- EXERCISE -
Your answer should consist of each line below that includes the word "various".

(Extracted records)
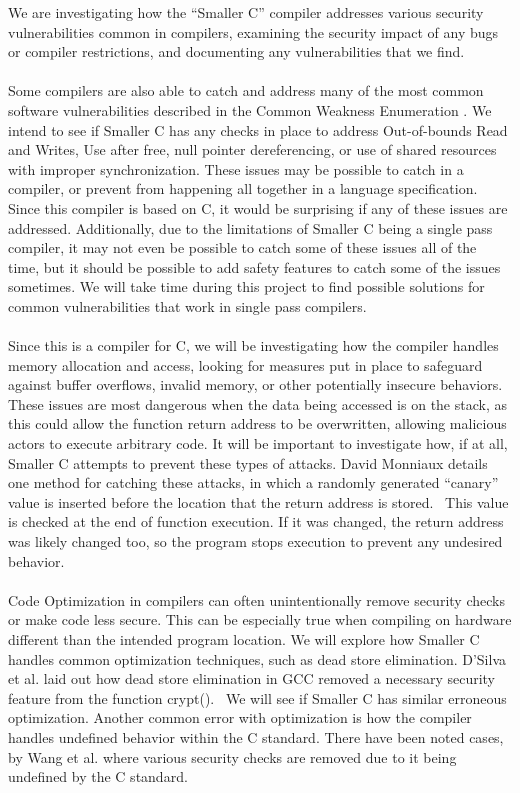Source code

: \documentclass[sigconf, anonymous]{acmart}
\begin{document}
We are investigating how the “Smaller C” compiler addresses various security vulnerabilities common in compilers, examining the security impact of any bugs or compiler restrictions, and documenting any vulnerabilities that we find.
\\\\
Some compilers are also able to catch and address many of the most common software vulnerabilities described in the Common Weakness Enumeration \cite{CWE:2023}. We intend to see if Smaller C has any checks in place to address Out-of-bounds Read and Writes, Use after free, null pointer dereferencing, or use of shared resources with improper synchronization. These issues may be possible to catch in a compiler, or prevent from happening all together in a language specification. Since this compiler is based on C, it would be surprising if any of these issues are addressed. Additionally, due to the limitations of Smaller C being a single pass compiler, it may not even be possible to catch some of these issues all of the time, but it should be possible to add safety features to catch some of the issues sometimes. We will take time during this project to find possible solutions for common vulnerabilities that work in single pass compilers.
\\\\
Since this is a compiler for C, we will be investigating how the compiler handles memory allocation and access, looking for measures put in place to safeguard against buffer overflows, invalid memory, or other potentially insecure behaviors. These issues are most dangerous when the data being accessed is on the stack, as this could allow the function return address to be overwritten, allowing malicious actors to execute arbitrary code. It will be important to investigate how, if at all, Smaller C attempts to prevent these types of attacks. David Monniaux details one method for catching these attacks, in which a randomly generated “canary” value is inserted before the location that the return address is stored.~\cite{Monniaux:Memory} This value is checked at the end of function execution. If it was changed, the return address was likely changed too, so the program stops execution to prevent any undesired behavior.
\\\\
Code Optimization in compilers can often unintentionally remove security checks or make code less secure. This can be especially true when compiling on hardware different than the intended program location. We will explore how Smaller C handles common optimization techniques, such as dead store elimination. D’Silva et al. laid out how dead store elimination in GCC removed a necessary security feature from the function crypt().~\cite{DSilva:Correctness} We will see if Smaller C has similar erroneous optimization. Another common error with optimization is how the compiler handles undefined behavior within the C standard. There have been noted cases, by Wang et al. where various security checks are removed due to it being undefined by the C standard.~\cite{Wang:Optimization}
\end{document}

- EXERCISE SOLUTION -
We are investigating how the “Smaller C” compiler addresses various security vulnerabilities common in compilers, examining the security impact of any bugs or compiler restrictions, and documenting any vulnerabilities that we find.
Code Optimization in compilers can often unintentionally remove security checks or make code less secure. This can be especially true when compiling on hardware different than the intended program location. We will explore how Smaller C handles common optimization techniques, such as dead store elimination. D’Silva et al. laid out how dead store elimination in GCC removed a necessary security feature from the function crypt().~\cite{DSilva:Correctness} We will see if Smaller C has similar erroneous optimization. Another common error with optimization is how the compiler handles undefined behavior within the C standard. There have been noted cases, by Wang et al. where various security checks are removed due to it being undefined by the C standard.~\cite{Wang:Optimization}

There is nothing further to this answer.